Che domande ti sono state fatte durante l’evento?
C’è stata una domanda che mi ha colpito, fatta da un direttore sportivo: mi chiedeva come gestire un ragazzo che arriva tardi al ciclismo, magari a 17 o 18 anni. Ho risposto con un esempio provocatorio: «Ho un ragazzo junior che ha giocato a calcio fino alla scorsa settimana e ora vuole iniziare con la bici. Lo prendereste?». Nessuno ha risposto.
Il caso Evenepoel!
Appunto. Questo è un limite culturale: altri Paesi accolgono atleti da altri sport, anche tardi. Noi diciamo di no e questo ci penalizza. Pensiamo alla vicina e piccola Slovenia. Quanto è forte nello sport? Loro hanno dato la possibilità concreta di pedalare ad un saltatore con gli sci (Roglic, ndr) e guardiamo dove è arrivato.
Ma secondo te perché le società non prederebbero quell’atleta? È solo una questione economica, perché in Italia sotto questo punto di vista è sempre più difficile. O c’è altro?
Io penso sia una cultura sportiva generale. Non è colpa né della Federazione, né della singola società, ma di una cultura sportiva più generale che dovrebbe essere più trasversale. Non so, penso alla sprinter canadese che si è ritrovata alle Olimpiadi quando fino a pochissimi anni prima giocava a calcio. Le hanno fatto dei test fisico/sportivi e hanno visto che poteva essere adatta alla velocità su pista nel ciclismo.
Chiaro…
È vero, ci sono meno bambini e molti più sport tra cui scegliere. È normale avere meno atleti disponibili rispetto a prima. Ma proprio per questo dobbiamo essere pronti a intercettare chi vuole provare il ciclismo, anche più avanti. In questo, serve una cultura sportiva trasversale, che parta dalle scuole e coinvolga tutti gli sport, come accade in paesi come la Slovenia appunto.
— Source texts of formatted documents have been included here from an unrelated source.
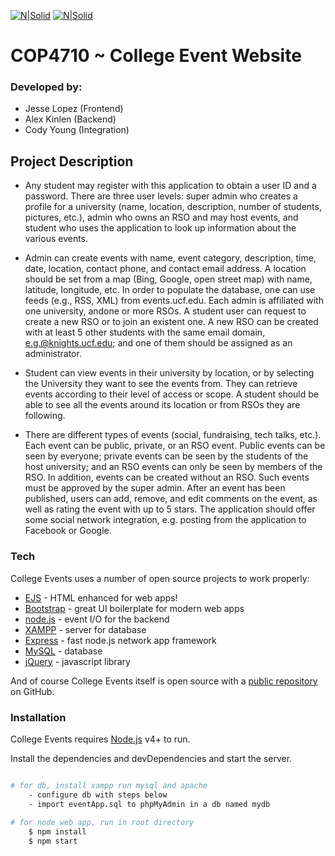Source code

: [![N|Solid](http://fo.ucf.edu/sites/default/files/images/Events.jpg)](https://nodesource.com/products/nsolid)
[![N|Solid](http://www.ucf.edu/brand/files/2016/07/UCF-Tab-Signature-lockup_horizontal-KG-7406-300x72.png)](https://nodesource.com/products/nsolid)
# COP4710 ~ College Event Website
### Developed by:
  - Jesse Lopez (Frontend)
  - Alex Kinlen (Backend)
  - Cody Young (Integration)




## Project Description

- Any student may register with this application to obtain a user ID and a password. There are three user levels: super admin who creates a profile for a university (name, location, description, number of students, pictures, etc.), admin who owns an RSO and may host events, and student
who uses the application to look up information about the various events.

- Admin can create events with name, event category, description, time, date, location, contact phone, and contact email address.  A location should be set from a map (Bing, Google, open street map) with name, latitude, longitude, etc. In order to populate the database, one can use feeds (e.g., RSS, XML) from events.ucf.edu.  Each admin is affiliated with one university, andone or more RSOs. A student user can request to create a new RSO or to join an existent one. A new RSO can be created with at least 5 other students with the same email domain, e.g.@knights.ucf.edu; and one of them should be assigned as an administrator.

- Student can view events in their university by location, or by selecting the University they want to see the events from. They can retrieve events according to their level of access or scope. A student should be able to see all the events around its location or from RSOs they are following.

- There are different types of events (social, fundraising, tech talks, etc.). Each event can be public, private, or an RSO event. Public events can be seen by everyone; private events can be seen by the students of the host university; and an RSO events can only be seen by members of the RSO. In addition, events can be created without an RSO.  Such events must be approved by the super admin.  After an event has been published, users can add, remove, and edit comments on the event, as well as rating the event with up to 5 stars. The application should offer some social network integration, e.g. posting from the application to Facebook or Google.



### Tech

College Events uses a number of open source projects to work properly:

* [EJS] - HTML enhanced for web apps!
* [Bootstrap] - great UI boilerplate for modern web apps
* [node.js] - event I/O for the backend
* [XAMPP] - server for database
* [Express] - fast node.js network app framework
* [MySQL] - database
* [jQuery] - javascript library

And of course College Events itself is open source with a [public repository][git-repo-url]
 on GitHub.

### Installation

College Events requires [Node.js](https://nodejs.org/) v4+ to run.

Install the dependencies and devDependencies and start the server.

```sh

# for db, install xampp run mysql and apache
    - configure db with steps below
    - import eventApp.sql to phpMyAdmin in a db named mydb
    
# for node web app, run in root directory
    $ npm install
    $ npm start
    
```

   [git-repo-url]: <https://github.com/jlopez29/DB_Website>
   [node.js]: <http://nodejs.org>
   [XAMPP]: <http://apachefriends.org>
   [Bootstrap]: <http://github.com/twbs/bootstrap/>
   [MySQL]: <http://mysql.com/>
   [EJS]: <http://embeddedjs.com/>
   [jQuery]: <http://jquery.com>
   [express]: <http://expressjs.com>
   [AngularJS]: <http://angularjs.org>

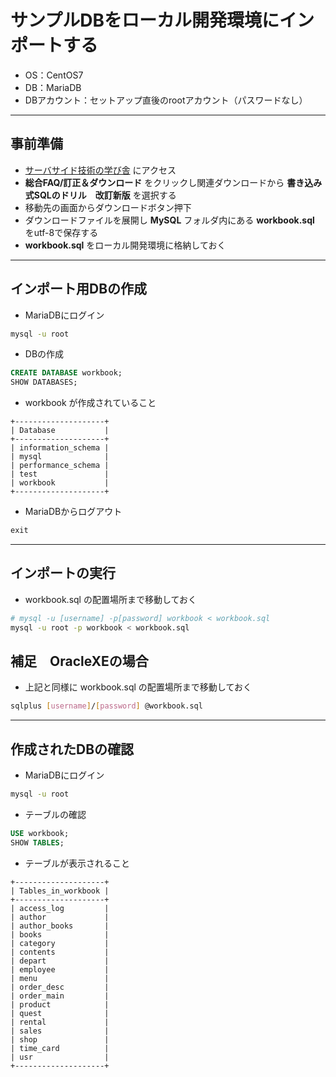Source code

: # サンプルDBをローカル開発環境にインポートする  
* OS：CentOS7
* DB：MariaDB
* DBアカウント：セットアップ直後のrootアカウント（パスワードなし）

***
## 事前準備  
* [サーバサイド技術の学び舎](http://www.wings.msn.to/index.php/) にアクセス
* __総合FAQ/訂正＆ダウンロード__ をクリックし関連ダウンロードから __書き込み式SQLのドリル　改訂新版__ を選択する
* 移動先の画面からダウンロードボタン押下
* ダウンロードファイルを展開し __MySQL__ フォルダ内にある __workbook.sql__ をutf-8で保存する
* __workbook.sql__ をローカル開発環境に格納しておく

***
## インポート用DBの作成  
* MariaDBにログイン
```bash
mysql -u root
```

* DBの作成
```sql
CREATE DATABASE workbook;
SHOW DATABASES;
```

* workbook が作成されていること
```
+--------------------+
| Database           |
+--------------------+
| information_schema |
| mysql              |
| performance_schema |
| test               |
| workbook           |
+--------------------+
```

* MariaDBからログアウト
```sql
exit
```

***
## インポートの実行  
* workbook.sql の配置場所まで移動しておく
```bash
# mysql -u [username] -p[password] workbook < workbook.sql
mysql -u root -p workbook < workbook.sql
```

## 補足　OracleXEの場合
* 上記と同様に workbook.sql の配置場所まで移動しておく
```bash
sqlplus [username]/[password] @workbook.sql
```

***
## 作成されたDBの確認 
* MariaDBにログイン
```bash
mysql -u root
```

* テーブルの確認
```sql
USE workbook;
SHOW TABLES;
```

* テーブルが表示されること
```
+--------------------+
| Tables_in_workbook |
+--------------------+
| access_log         |
| author             |
| author_books       |
| books              |
| category           |
| contents           |
| depart             |
| employee           |
| menu               |
| order_desc         |
| order_main         |
| product            |
| quest              |
| rental             |
| sales              |
| shop               |
| time_card          |
| usr                |
+--------------------+
```
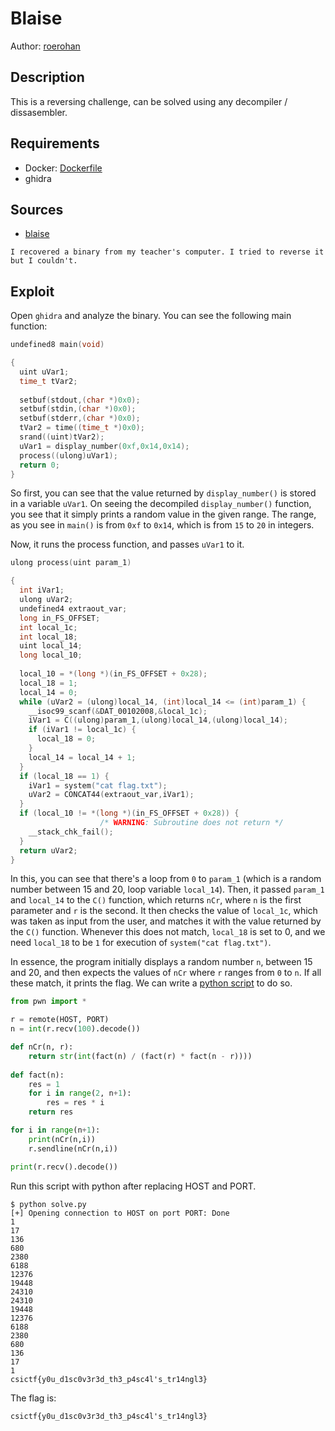# Blaise

Author: [roerohan](https://github.com/roerohan)

## Description

This is a reversing challenge, can be solved using any decompiler / dissasembler.

## Requirements

- Docker: [Dockerfile](./Dockerfile)
- ghidra

## Sources

- [blaise](./bin/blaise)

```
I recovered a binary from my teacher's computer. I tried to reverse it but I couldn't.
```

## Exploit

Open `ghidra` and analyze the binary. You can see the following main function:

```c
undefined8 main(void)

{
  uint uVar1;
  time_t tVar2;
  
  setbuf(stdout,(char *)0x0);
  setbuf(stdin,(char *)0x0);
  setbuf(stderr,(char *)0x0);
  tVar2 = time((time_t *)0x0);
  srand((uint)tVar2);
  uVar1 = display_number(0xf,0x14,0x14);
  process((ulong)uVar1);
  return 0;
}
```

So first, you can see that the value returned by `display_number()` is stored in a variable `uVar1`. On seeing the decompiled `display_number()` function, you see that it simply prints a random value in the given range. The range, as you see in `main()` is from `0xf` to `0x14`, which is from `15` to `20` in integers.
<br />

Now, it runs the process function, and passes `uVar1` to it.

```c
ulong process(uint param_1)

{
  int iVar1;
  ulong uVar2;
  undefined4 extraout_var;
  long in_FS_OFFSET;
  int local_1c;
  int local_18;
  uint local_14;
  long local_10;
  
  local_10 = *(long *)(in_FS_OFFSET + 0x28);
  local_18 = 1;
  local_14 = 0;
  while (uVar2 = (ulong)local_14, (int)local_14 <= (int)param_1) {
    __isoc99_scanf(&DAT_00102008,&local_1c);
    iVar1 = C((ulong)param_1,(ulong)local_14,(ulong)local_14);
    if (iVar1 != local_1c) {
      local_18 = 0;
    }
    local_14 = local_14 + 1;
  }
  if (local_18 == 1) {
    iVar1 = system("cat flag.txt");
    uVar2 = CONCAT44(extraout_var,iVar1);
  }
  if (local_10 != *(long *)(in_FS_OFFSET + 0x28)) {
                    /* WARNING: Subroutine does not return */
    __stack_chk_fail();
  }
  return uVar2;
}
```

In this, you can see that there's a loop from `0` to `param_1` (which is a random number between 15 and 20, loop variable `local_14`). Then, it passed `param_1` and `local_14` to the `C()` function, which returns `nCr`, where `n` is the first parameter and `r` is the second. It then checks the value of `local_1c`, which was taken as input from the user, and matches it with the value returned by the `C()` function. Whenever this does not match, `local_18` is set to 0, and we need `local_18` to be `1` for execution of `system("cat flag.txt")`.
<br />

In essence, the program initially displays a random number `n`, between 15 and 20, and then expects the values of `nCr` where `r` ranges from `0` to `n`. If all these match, it prints the flag. We can write a [python script](./solve.py) to do so.

```python
from pwn import *

r = remote(HOST, PORT)
n = int(r.recv(100).decode())

def nCr(n, r):
    return str(int(fact(n) / (fact(r) * fact(n - r))))
  
def fact(n): 
    res = 1
    for i in range(2, n+1): 
        res = res * i     
    return res 

for i in range(n+1):
    print(nCr(n,i))
    r.sendline(nCr(n,i))

print(r.recv().decode())
```

Run this script with python after replacing HOST and PORT.

```
$ python solve.py
[+] Opening connection to HOST on port PORT: Done
1
17
136
680
2380
6188
12376
19448
24310
24310
19448
12376
6188
2380
680
136
17
1
csictf{y0u_d1sc0v3r3d_th3_p4sc4l's_tr14ngl3}
```

The flag is:
```
csictf{y0u_d1sc0v3r3d_th3_p4sc4l's_tr14ngl3}
```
Una ragazza ti ha posto una domanda: era indecisa se fare l’intera stagione del cross in quanto aveva paura di arrivare stanca alla stagione su strada. Cosa le hai detto?
A occhio e croce poteva essere un’allieva. Le ho chiesto cosa le piacesse fare. Mi ha detto che ama il cross, e allora le ho detto di continuare a farlo. Dopo la stagione invernale, però, può fermarsi, recuperare, e iniziare la stagione su strada con calma, senza fretta, semplicemente entrando in gara qualche settimana dopo. Non bisogna avere paura di fermarsi per costruire una stagione con criterio.
Qual è stato alla fine il messaggio che volevi lasciare?
Sapere dove si vuole arrivare è fondamentale. È un concetto che vale nello sport e nella vita. Bisogna partire dall’obiettivo, analizzare il punto di partenza e costruire un percorso chiaro, usando tutti i mezzi a disposizione. Solo così si possono raggiungere traguardi importanti. Non bisogna guardare al breve termine… alla corsa della domenica.